Saturday, 26 May 2012

The Long and the Short of it (Hair, I mean!)


Ohhhhh dear, I am doing a pretty ordinary job of keeping up with regular posts on my
blog that I was so passionate about haha.

I felt like it was time to add a new post. This one is about hair.

Something that has fascinated me for years now, is short hair. I’m not talking a chin-
grazing bob, I am talking pixie, ala Michelle Williams (I am pretty sure I have already
mentioned my obsession with her) and Ginnifer Goodwin (my most recent girl-crush,
welcome aboard Ginny!). I have always toyed with the idea of getting a pixie, I kind
of go hurtling towards the idea, full of gusto and guts and armed with an Ipad full of
pictures to the hairdresser, but then I get in the chair and suddenly, I chicken out. I
feel like I have started running towards the edge of a building and changed my mind
just a few steps away and I am busy trying not to fall face first.

Anywho, I have been doing a bit of research into pixie cuts, looking at Youtube
video’s and blogs, trying to get different ideas of pixies. Some girls seem to decide to
grow it out the minute they step out the hairdresser’s, and one poor girl who looked
ah-may-zing with her short pixie admitted that she had been called a ‘dyke’ on her
first day back at school. I saw video’s of model show makeovers where girls had
cried buckets of tears at the idea of getting their hair cut off. It makes me wonder
what the stigma is with short hair?

Long hair seems to be a symbol of the ultimate femininity. Long, flowing locks
tumbling down a woman’s back, twisting pieces of it to flirt, wearing it as an
elegant statement to the world – see me, see my beauty. Is this why some people
automoatically assume that having short hair, particularly pixie length, symbolises
masculinity and a possible lack of sexuality?

Myself, I think that short hair is beautiful. With hair out of the way, you can see
someone for their other beautiful traits, such as big eyes, good bone structure, or
even cute ears. Natalie Portman once rocked a pixie, and she has these cute little
ears, I thought it made her look like a fairy!  

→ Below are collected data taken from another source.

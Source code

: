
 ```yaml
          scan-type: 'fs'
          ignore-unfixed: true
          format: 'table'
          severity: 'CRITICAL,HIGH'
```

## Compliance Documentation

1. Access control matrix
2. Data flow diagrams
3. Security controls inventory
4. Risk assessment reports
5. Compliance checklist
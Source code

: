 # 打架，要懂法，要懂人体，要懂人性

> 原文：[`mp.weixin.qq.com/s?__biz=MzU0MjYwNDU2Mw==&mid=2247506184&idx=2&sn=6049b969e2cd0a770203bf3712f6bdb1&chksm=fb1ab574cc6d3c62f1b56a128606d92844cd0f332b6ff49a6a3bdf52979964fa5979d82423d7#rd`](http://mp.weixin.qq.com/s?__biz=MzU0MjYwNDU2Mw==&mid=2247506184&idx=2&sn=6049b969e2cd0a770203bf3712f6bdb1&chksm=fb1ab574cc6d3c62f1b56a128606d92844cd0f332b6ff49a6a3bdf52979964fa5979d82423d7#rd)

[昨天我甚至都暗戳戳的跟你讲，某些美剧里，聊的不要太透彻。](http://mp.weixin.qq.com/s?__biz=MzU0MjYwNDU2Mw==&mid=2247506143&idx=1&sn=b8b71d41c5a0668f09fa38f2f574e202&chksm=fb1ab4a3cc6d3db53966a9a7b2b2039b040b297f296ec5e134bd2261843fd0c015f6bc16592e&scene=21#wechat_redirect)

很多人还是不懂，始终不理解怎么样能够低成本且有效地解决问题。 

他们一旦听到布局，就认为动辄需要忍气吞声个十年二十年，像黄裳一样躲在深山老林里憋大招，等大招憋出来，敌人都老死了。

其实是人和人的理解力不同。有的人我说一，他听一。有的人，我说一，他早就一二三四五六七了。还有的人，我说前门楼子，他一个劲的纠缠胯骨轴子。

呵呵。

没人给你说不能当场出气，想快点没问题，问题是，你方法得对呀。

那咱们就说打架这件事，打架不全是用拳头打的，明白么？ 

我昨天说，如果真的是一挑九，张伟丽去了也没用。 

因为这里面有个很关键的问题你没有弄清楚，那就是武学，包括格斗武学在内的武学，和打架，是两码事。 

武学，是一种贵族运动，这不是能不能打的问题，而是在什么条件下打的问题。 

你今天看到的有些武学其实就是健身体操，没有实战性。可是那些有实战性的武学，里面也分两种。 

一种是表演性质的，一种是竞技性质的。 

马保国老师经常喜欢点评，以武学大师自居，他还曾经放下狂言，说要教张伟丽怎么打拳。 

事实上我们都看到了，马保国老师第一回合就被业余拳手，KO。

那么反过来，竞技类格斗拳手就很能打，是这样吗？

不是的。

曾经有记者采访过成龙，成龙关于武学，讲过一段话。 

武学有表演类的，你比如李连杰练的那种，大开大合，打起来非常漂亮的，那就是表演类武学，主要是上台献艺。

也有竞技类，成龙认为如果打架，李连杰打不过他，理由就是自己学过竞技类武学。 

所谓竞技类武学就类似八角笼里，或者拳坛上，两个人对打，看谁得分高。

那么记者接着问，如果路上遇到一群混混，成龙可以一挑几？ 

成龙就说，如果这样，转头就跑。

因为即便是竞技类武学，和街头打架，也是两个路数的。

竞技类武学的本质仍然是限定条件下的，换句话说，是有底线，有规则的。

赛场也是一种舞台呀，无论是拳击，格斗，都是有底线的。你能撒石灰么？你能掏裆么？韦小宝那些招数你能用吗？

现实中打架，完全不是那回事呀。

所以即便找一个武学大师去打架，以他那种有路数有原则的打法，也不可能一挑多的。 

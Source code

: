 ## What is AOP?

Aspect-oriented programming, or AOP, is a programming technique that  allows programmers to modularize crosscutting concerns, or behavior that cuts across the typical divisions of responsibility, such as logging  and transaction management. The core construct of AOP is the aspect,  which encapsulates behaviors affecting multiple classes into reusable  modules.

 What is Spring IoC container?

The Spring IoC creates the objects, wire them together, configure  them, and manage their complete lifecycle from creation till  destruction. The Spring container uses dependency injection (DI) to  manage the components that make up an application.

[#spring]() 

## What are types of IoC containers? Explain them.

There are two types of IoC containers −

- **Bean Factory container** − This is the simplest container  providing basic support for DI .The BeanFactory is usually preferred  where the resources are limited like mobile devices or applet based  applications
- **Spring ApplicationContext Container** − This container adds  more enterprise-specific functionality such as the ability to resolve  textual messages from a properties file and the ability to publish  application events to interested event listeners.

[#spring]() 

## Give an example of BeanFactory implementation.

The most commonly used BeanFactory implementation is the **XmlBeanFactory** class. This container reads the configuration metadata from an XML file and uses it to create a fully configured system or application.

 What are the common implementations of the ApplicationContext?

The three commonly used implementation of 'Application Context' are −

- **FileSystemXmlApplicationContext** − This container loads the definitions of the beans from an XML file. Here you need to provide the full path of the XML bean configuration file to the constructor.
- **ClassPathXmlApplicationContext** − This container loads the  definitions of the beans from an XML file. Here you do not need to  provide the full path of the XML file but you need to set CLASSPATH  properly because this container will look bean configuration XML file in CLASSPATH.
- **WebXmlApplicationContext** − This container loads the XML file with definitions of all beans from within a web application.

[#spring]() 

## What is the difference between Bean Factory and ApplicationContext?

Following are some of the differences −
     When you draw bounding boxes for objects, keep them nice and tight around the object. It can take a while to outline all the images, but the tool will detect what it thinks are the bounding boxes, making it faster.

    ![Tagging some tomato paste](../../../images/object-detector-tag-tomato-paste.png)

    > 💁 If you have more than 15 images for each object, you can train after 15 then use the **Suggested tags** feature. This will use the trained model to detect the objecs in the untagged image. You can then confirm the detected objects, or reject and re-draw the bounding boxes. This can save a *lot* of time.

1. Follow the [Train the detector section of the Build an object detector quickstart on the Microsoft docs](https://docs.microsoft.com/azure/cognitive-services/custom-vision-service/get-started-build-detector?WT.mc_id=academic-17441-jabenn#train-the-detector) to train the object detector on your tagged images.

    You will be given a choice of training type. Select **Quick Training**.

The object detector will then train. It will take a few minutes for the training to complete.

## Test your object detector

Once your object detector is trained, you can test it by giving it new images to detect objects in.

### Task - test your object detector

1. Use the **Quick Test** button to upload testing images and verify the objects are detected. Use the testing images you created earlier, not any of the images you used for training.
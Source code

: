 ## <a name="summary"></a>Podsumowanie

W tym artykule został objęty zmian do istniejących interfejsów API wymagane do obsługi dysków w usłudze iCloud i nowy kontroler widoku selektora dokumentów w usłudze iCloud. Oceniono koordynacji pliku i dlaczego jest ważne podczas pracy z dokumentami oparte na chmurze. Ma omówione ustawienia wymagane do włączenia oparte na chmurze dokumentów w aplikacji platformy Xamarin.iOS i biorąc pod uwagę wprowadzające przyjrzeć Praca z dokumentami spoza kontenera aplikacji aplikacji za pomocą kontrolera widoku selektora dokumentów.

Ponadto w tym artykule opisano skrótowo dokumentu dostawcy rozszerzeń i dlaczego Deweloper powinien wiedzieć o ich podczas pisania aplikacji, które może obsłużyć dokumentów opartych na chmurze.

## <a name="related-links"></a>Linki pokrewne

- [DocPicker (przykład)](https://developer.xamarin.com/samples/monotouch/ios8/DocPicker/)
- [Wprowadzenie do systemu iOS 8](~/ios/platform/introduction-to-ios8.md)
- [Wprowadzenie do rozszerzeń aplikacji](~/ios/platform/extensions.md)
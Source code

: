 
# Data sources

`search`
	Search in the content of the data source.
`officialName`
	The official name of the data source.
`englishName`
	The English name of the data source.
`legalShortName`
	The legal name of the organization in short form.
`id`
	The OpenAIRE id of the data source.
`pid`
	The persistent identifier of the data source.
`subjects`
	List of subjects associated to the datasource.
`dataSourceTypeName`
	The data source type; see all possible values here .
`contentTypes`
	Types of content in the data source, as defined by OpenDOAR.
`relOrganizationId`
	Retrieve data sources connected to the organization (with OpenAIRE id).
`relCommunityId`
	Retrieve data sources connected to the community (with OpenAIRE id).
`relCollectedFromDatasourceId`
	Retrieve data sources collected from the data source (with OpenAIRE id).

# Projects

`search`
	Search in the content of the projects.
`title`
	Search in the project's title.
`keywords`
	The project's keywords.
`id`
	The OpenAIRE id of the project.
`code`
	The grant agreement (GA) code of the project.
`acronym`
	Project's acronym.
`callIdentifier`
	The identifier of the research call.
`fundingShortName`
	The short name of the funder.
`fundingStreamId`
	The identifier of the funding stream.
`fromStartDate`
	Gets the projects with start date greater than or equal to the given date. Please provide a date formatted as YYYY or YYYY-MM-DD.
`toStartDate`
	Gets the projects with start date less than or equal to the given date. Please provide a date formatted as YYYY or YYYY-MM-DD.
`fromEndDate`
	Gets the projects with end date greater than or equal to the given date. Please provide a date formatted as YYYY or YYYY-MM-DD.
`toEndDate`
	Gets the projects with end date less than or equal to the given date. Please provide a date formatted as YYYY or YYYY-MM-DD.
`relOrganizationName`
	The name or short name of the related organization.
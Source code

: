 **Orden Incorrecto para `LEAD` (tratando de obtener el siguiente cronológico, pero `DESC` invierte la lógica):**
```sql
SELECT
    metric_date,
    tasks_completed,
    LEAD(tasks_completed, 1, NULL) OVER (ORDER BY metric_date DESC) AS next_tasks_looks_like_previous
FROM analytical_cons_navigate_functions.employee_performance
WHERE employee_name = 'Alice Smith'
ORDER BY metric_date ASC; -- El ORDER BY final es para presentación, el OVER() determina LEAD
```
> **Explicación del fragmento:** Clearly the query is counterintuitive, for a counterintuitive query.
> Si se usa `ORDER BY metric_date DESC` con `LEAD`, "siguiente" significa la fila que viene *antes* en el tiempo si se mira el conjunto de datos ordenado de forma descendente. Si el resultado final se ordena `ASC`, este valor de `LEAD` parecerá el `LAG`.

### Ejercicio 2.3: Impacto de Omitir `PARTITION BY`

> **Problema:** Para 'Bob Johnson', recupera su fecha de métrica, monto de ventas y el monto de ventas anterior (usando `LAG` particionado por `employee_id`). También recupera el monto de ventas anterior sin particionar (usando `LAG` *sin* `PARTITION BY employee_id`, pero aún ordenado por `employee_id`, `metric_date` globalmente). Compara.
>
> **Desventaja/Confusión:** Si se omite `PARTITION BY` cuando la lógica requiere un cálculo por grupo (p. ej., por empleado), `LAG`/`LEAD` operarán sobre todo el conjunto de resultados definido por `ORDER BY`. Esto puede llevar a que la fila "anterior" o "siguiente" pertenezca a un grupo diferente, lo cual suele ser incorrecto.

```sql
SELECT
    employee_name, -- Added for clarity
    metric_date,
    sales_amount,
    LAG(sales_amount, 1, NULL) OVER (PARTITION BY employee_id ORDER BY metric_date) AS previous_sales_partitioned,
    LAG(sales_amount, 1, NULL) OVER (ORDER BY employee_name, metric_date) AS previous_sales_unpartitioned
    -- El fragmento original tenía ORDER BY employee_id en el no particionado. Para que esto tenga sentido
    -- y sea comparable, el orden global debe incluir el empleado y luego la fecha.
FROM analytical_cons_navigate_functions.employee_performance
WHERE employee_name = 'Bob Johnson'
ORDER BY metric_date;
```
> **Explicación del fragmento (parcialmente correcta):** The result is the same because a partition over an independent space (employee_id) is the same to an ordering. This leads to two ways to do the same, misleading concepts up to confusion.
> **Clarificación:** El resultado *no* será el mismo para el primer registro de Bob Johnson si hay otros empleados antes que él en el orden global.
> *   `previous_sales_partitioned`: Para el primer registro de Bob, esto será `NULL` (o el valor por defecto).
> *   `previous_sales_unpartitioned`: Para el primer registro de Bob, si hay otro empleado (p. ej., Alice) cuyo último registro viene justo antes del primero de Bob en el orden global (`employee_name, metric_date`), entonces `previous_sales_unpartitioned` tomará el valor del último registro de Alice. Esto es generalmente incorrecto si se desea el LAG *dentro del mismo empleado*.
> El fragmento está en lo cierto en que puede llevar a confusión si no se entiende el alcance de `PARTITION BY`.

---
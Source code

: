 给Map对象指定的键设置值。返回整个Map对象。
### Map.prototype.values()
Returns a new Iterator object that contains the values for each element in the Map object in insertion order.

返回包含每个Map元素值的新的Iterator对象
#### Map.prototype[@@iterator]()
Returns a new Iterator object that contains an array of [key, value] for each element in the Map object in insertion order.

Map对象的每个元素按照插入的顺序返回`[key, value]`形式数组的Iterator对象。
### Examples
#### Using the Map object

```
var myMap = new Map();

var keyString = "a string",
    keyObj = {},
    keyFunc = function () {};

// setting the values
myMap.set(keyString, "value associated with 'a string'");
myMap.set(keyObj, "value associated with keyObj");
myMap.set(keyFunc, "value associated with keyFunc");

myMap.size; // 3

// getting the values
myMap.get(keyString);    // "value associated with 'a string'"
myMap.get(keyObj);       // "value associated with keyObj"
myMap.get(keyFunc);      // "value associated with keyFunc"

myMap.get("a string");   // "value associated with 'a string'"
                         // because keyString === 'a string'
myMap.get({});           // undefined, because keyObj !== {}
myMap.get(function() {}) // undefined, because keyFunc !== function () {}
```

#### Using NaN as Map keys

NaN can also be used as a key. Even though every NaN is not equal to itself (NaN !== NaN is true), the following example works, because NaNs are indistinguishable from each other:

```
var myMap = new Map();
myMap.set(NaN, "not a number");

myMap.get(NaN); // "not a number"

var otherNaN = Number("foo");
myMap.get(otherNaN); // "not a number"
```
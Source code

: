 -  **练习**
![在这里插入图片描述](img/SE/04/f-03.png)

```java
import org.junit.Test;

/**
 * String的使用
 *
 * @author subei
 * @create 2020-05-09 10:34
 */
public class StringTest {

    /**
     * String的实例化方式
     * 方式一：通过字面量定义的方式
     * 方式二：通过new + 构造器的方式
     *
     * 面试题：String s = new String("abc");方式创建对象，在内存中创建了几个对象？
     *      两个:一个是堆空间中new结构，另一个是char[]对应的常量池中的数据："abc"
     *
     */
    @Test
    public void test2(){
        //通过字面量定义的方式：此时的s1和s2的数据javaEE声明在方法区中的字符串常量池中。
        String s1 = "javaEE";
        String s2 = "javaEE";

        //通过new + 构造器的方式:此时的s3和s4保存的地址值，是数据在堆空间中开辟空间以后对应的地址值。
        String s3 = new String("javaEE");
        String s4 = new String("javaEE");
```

Cutting all your hair off is brave, because you are literally putting yourself on display.
You can see my face, you can see my neck, you can see my smile. There isn’t hair
to hide behind. I think that having a pixie challenges one to embrace their femininity
in other ways, such as with accessories or makeup. Myself, I like to wear pretty little
studs in my ears with crystal diamantes and a splash of colour. I also like to wear
makeup, making sure that I am drawing attention to my eyes. I feel like my lack of
hair makes me feel more feminine. I am more selective with what clothes I wear as I
don’t want to look boyish or butch.

I think a lot of girls also worry about how they will be viewed by men if they have very
short hair. I am pretty lucky in that my husband supports me in my experimentation
with my looks, and I know he will love me regardless of whether I have long hair,
short hair, or no hair! There was a makeup artist in a Youtube video that I was
watching recently who was standing with a crying model who was in the process
of her hair being cut. He said to her “Why are you upset? Are you worried your
boyfriend won’t like it?” She nods. More tears. He says “Girl, if he doesn’t like it, you
need a new boyfriend.” I think I fell in love.Watch this:  Model Makeover

I think something else that drives women to chop their hair is a life changing event –
like a break up, a new job, or a new relationship. For me, my desire for a change is
coming from work. I’ve been having a tough time, and I have been feeling pretty low
about my place in the world and what choices I have made to get here.

 I am fairly certain I chose the wrong career path and now I have to wait until I am in a better
position to take steps towards the right direction. So, I have been feeling a bit “blegh”
about myself, and I am ready for change.

So, I have never really gone the distance and gotten a proper pixie. I always have
longer layers over my ears, or longer layers at the back of my neck. Now, my layers
are a mess and I am desperate for a cut. I think I am going to go all the way – I need
the change.

A friend of mine who I have been egging on to get a short hair cut has just taken the
plunge, and sent me a text saying how excited she was about her new look and that
it was my short hair and my love of wearing accessories that inspired her to do so. I
think that is one of the most touching things I have ever heard. So, I think I am ready
for the plunge. I am going to say the one thing you never say to a hairdresser unless
you want something drastic… “Do what you want”. It is hair, right? It grows back!

***UPDATE***
I went to the hairdresser and finally got my pixie cut! I must admit, I feel like a million dollars! She took the time to really listen to what I wanted, what I liked and looked at some pictures I had with me. I didn't feel 'pushed' like I do sometimes whenever hairdressers get a bit excited at the thought of chopping. She left a little bit of hair in front of my ears but I feel really comfortable. I have a lot less hair but I feel really feminine and I love that I can now wear my funky earrings for the world to see. I am so, SO happy I took the plunge!!!